Shaping Inductive Bias in Diffusion Models through Frequency-Based Noise Control
Berton Earnshaw
Jason Hartford
Diffusion Probabilistic Models (DPMs) are powerful generative models that have achieved unparalleled success in a number of generative tasks… (see more). In this work, we aim to build inductive biases into the training and sampling of diffusion models to better accommodate the target distribution of the data to model. For topologically structured data, we devise a frequency-based noising operator to purposefully manipulate, and set, these inductive biases.

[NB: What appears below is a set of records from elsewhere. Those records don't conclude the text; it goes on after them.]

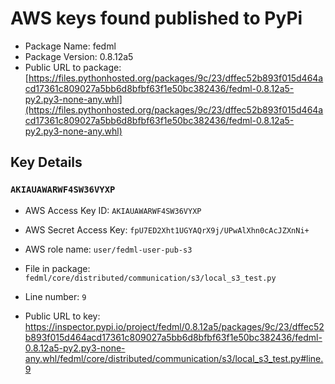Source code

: # AWS keys found published to PyPi

* Package Name: fedml
* Package Version: 0.8.12a5
* Public URL to package: [https://files.pythonhosted.org/packages/9c/23/dffec52b893f015d464acd17361c809027a5bb6d8bfbf63f1e50bc382436/fedml-0.8.12a5-py2.py3-none-any.whl](https://files.pythonhosted.org/packages/9c/23/dffec52b893f015d464acd17361c809027a5bb6d8bfbf63f1e50bc382436/fedml-0.8.12a5-py2.py3-none-any.whl)

## Key Details

### `AKIAUAWARWF4SW36VYXP`

* AWS Access Key ID: `AKIAUAWARWF4SW36VYXP`
* AWS Secret Access Key: `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` 
* AWS role name: `user/fedml-user-pub-s3`
* File in package: `fedml/core/distributed/communication/s3/local_s3_test.py`
* Line number: `9`

* Public URL to key: https://inspector.pypi.io/project/fedml/0.8.12a5/packages/9c/23/dffec52b893f015d464acd17361c809027a5bb6d8bfbf63f1e50bc382436/fedml-0.8.12a5-py2.py3-none-any.whl/fedml/core/distributed/communication/s3/local_s3_test.py#line.9


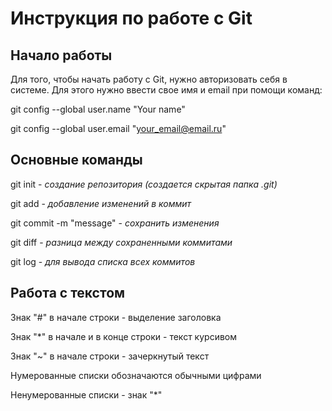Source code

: # Инструкция по работе с Git

## Начало работы

Для того, чтобы начать работу с Git, нужно авторизовать себя в системе. Для этого нужно ввести свое имя и email при помощи команд:

git config --global user.name "Your name"

git config --global user.email "your_email@email.ru"

## Основные команды

git init - *создание репозитория (создается скрытая папка .git)*

git add - *добавление изменений в коммит*

git commit -m "message" - *сохранить изменения*

git diff - *разница между сохраненными коммитами*

git log - *для вывода списка всех коммитов*

## Работа с текстом

Знак "#" в начале строки - выделение заголовка

Знак "*" в начале и в конце строки - текст курсивом

Знак "~" в начале строки - зачеркнутый текст

Нумерованные списки обозначаются обычными цифрами

Ненумерованные списки - знак "*"

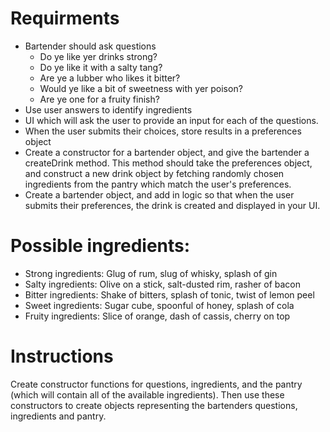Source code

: # Requirments

* Bartender should ask questions
  * Do ye like yer drinks strong?
  * Do ye like it with a salty tang?
  * Are ye a lubber who likes it bitter?
  * Would ye like a bit of sweetness with yer poison?
  * Are ye one for a fruity finish? 
* Use user answers to identify ingredients
* UI which will ask the user to provide an input for each of the questions. 
* When the user submits their choices, store results in a preferences object
* Create a constructor for a bartender object, and give the bartender a createDrink method. This method should take the preferences object, and construct a new drink object by fetching randomly chosen ingredients from the pantry which match the user's preferences. 
* Create a bartender object, and add in logic so that when the user submits their preferences, the drink is created and displayed in your UI.


# Possible ingredients:

* Strong ingredients: Glug of rum, slug of whisky, splash of gin
* Salty ingredients: Olive on a stick, salt-dusted rim, rasher of bacon
* Bitter ingredients: Shake of bitters, splash of tonic, twist of lemon peel
* Sweet ingredients: Sugar cube, spoonful of honey, splash of cola
* Fruity ingredients: Slice of orange, dash of cassis, cherry on top

# Instructions
Create constructor functions for questions, ingredients, and the pantry (which will contain all of the available ingredients). Then use these constructors to create objects representing the bartenders questions, ingredients and pantry.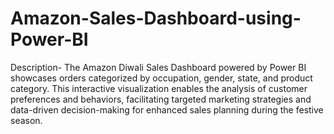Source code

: # Amazon-Sales-Dashboard-using-Power-BI


Description-
The Amazon Diwali Sales Dashboard powered by Power BI showcases orders categorized by occupation, gender, state, and product category. This interactive visualization enables the analysis of customer preferences and behaviors, facilitating targeted marketing strategies and data-driven decision-making for enhanced sales planning during the festive season.

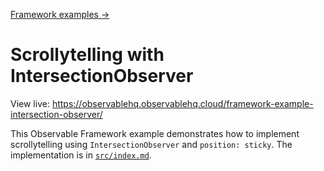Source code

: [Framework examples →](../)

# Scrollytelling with IntersectionObserver

View live: <https://observablehq.observablehq.cloud/framework-example-intersection-observer/>

This Observable Framework example demonstrates how to implement scrollytelling using `IntersectionObserver` and `position: sticky`. The implementation is in [`src/index.md`](./src/index.md?plain=1).
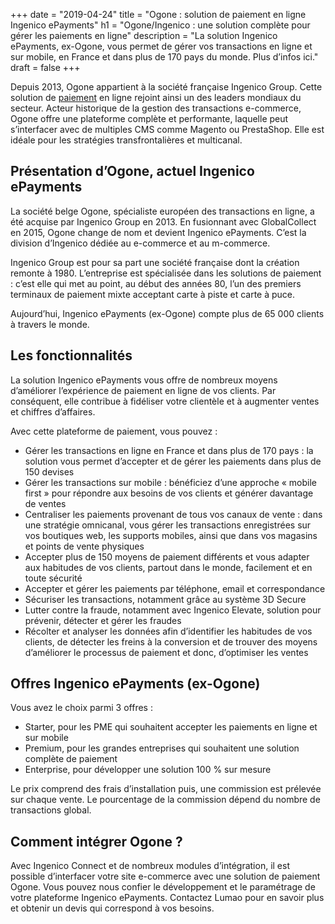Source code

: +++
date = "2019-04-24"
title = "Ogone : solution de paiement en ligne Ingenico ePayments"
h1 = "Ogone/Ingenico : une solution complète pour gérer les paiements en ligne"
description = "La solution Ingenico ePayments, ex-Ogone, vous permet de gérer vos transactions en ligne et sur mobile, en France et dans plus de 170 pays du monde. Plus d’infos ici."
draft = false
+++

Depuis 2013, Ogone appartient à la société française Ingenico Group. Cette solution de [paiement](/ecommerce/tunnel-de-vente/paiement/) en ligne rejoint ainsi un des leaders mondiaux du secteur. Acteur historique de la gestion des transactions e-commerce, Ogone offre une plateforme complète et performante, laquelle peut s’interfacer avec de multiples CMS comme Magento ou PrestaShop. Elle est idéale pour les stratégies transfrontalières et multicanal.

## Présentation d’Ogone, actuel Ingenico ePayments

La société belge Ogone, spécialiste européen des transactions en ligne, a été acquise par Ingenico Group en 2013. En fusionnant avec GlobalCollect en 2015, Ogone change de nom et devient Ingenico ePayments. C’est la division d’Ingenico dédiée au e-commerce et au m-commerce.

Ingenico Group est pour sa part une société française dont la création remonte à 1980. L’entreprise est spécialisée dans les solutions de paiement : c’est elle qui met au point, au début des années 80, l’un des premiers terminaux de paiement mixte acceptant carte à piste et carte à puce.

Aujourd’hui, Ingenico ePayments (ex-Ogone) compte plus de 65 000 clients à travers le monde. 

## Les fonctionnalités

La solution Ingenico ePayments vous offre de nombreux moyens d’améliorer l’expérience de paiement en ligne de vos clients. Par conséquent, elle contribue à fidéliser votre clientèle et à augmenter ventes et chiffres d’affaires.

Avec cette plateforme de paiement, vous pouvez :

-	Gérer les transactions en ligne en France et dans plus de 170 pays : la solution vous permet d’accepter et de gérer les paiements dans plus de 150 devises
-	Gérer les transactions sur mobile : bénéficiez d’une approche « mobile first » pour répondre aux besoins de vos clients et générer davantage de ventes
-	Centraliser les paiements provenant de tous vos canaux de vente : dans une stratégie omnicanal, vous gérer les transactions enregistrées sur vos boutiques web, les supports mobiles, ainsi que dans vos magasins et points de vente physiques
-	Accepter plus de 150 moyens de paiement différents et vous adapter aux habitudes de vos clients, partout dans le monde, facilement et en toute sécurité
-	Accepter et gérer les paiements par téléphone, email et correspondance
-	Sécuriser les transactions, notamment grâce au système 3D Secure
-	Lutter contre la fraude, notamment avec Ingenico Elevate, solution pour prévenir, détecter et gérer les fraudes
-	Récolter et analyser les données afin d’identifier les habitudes de vos clients, de détecter les freins à la conversion et de trouver des moyens d’améliorer le processus de paiement et donc, d’optimiser les ventes

## Offres Ingenico ePayments (ex-Ogone)

Vous avez le choix parmi 3 offres :

-	Starter, pour les PME qui souhaitent accepter les paiements en ligne et sur mobile
-	Premium, pour les grandes entreprises qui souhaitent une solution complète de paiement
-	Enterprise, pour développer une solution 100 % sur mesure

Le prix comprend des frais d’installation puis, une commission est prélevée sur chaque vente. Le pourcentage de la commission dépend du nombre de transactions global.

## Comment intégrer Ogone ?

Avec Ingenico Connect et de nombreux modules d’intégration, il est possible d’interfacer votre site e-commerce avec une solution de paiement Ogone. Vous pouvez nous confier le développement et le paramétrage de votre plateforme Ingenico ePayments. Contactez Lumao pour en savoir plus et obtenir un devis qui correspond à vos besoins.
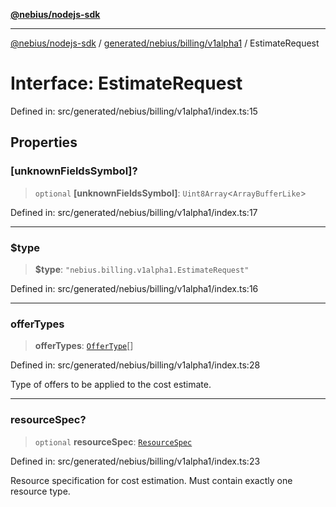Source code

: [**@nebius/nodejs-sdk**](../../../../../README.md)

---

[@nebius/nodejs-sdk](../../../../../README.md) / [generated/nebius/billing/v1alpha1](../README.md) / EstimateRequest

# Interface: EstimateRequest

Defined in: src/generated/nebius/billing/v1alpha1/index.ts:15

## Properties

### \[unknownFieldsSymbol\]?

> `optional` **\[unknownFieldsSymbol\]**: `Uint8Array`\<`ArrayBufferLike`\>

Defined in: src/generated/nebius/billing/v1alpha1/index.ts:17

---

### $type

> **$type**: `"nebius.billing.v1alpha1.EstimateRequest"`

Defined in: src/generated/nebius/billing/v1alpha1/index.ts:16

---

### offerTypes

> **offerTypes**: [`OfferType`](../type-aliases/OfferType.md)[]

Defined in: src/generated/nebius/billing/v1alpha1/index.ts:28

Type of offers to be applied to the cost estimate.

---

### resourceSpec?

> `optional` **resourceSpec**: [`ResourceSpec`](ResourceSpec.md)

Defined in: src/generated/nebius/billing/v1alpha1/index.ts:23

Resource specification for cost estimation.
Must contain exactly one resource type.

We first show that appropriate manipulations of the noising forward process can lead DPMs to focus on particular aspects of the distribution to learn. We show that different datasets necessitate different inductive biases, and that appropriate frequency-based noise control induces increased generative performance compared to standard diffusion. Finally, we demonstrate the possibility of ignoring information at particular frequencies while learning. We show this in an image corruption and recovery task, where we train a DPM to recover the original target distribution after severe noise corruption.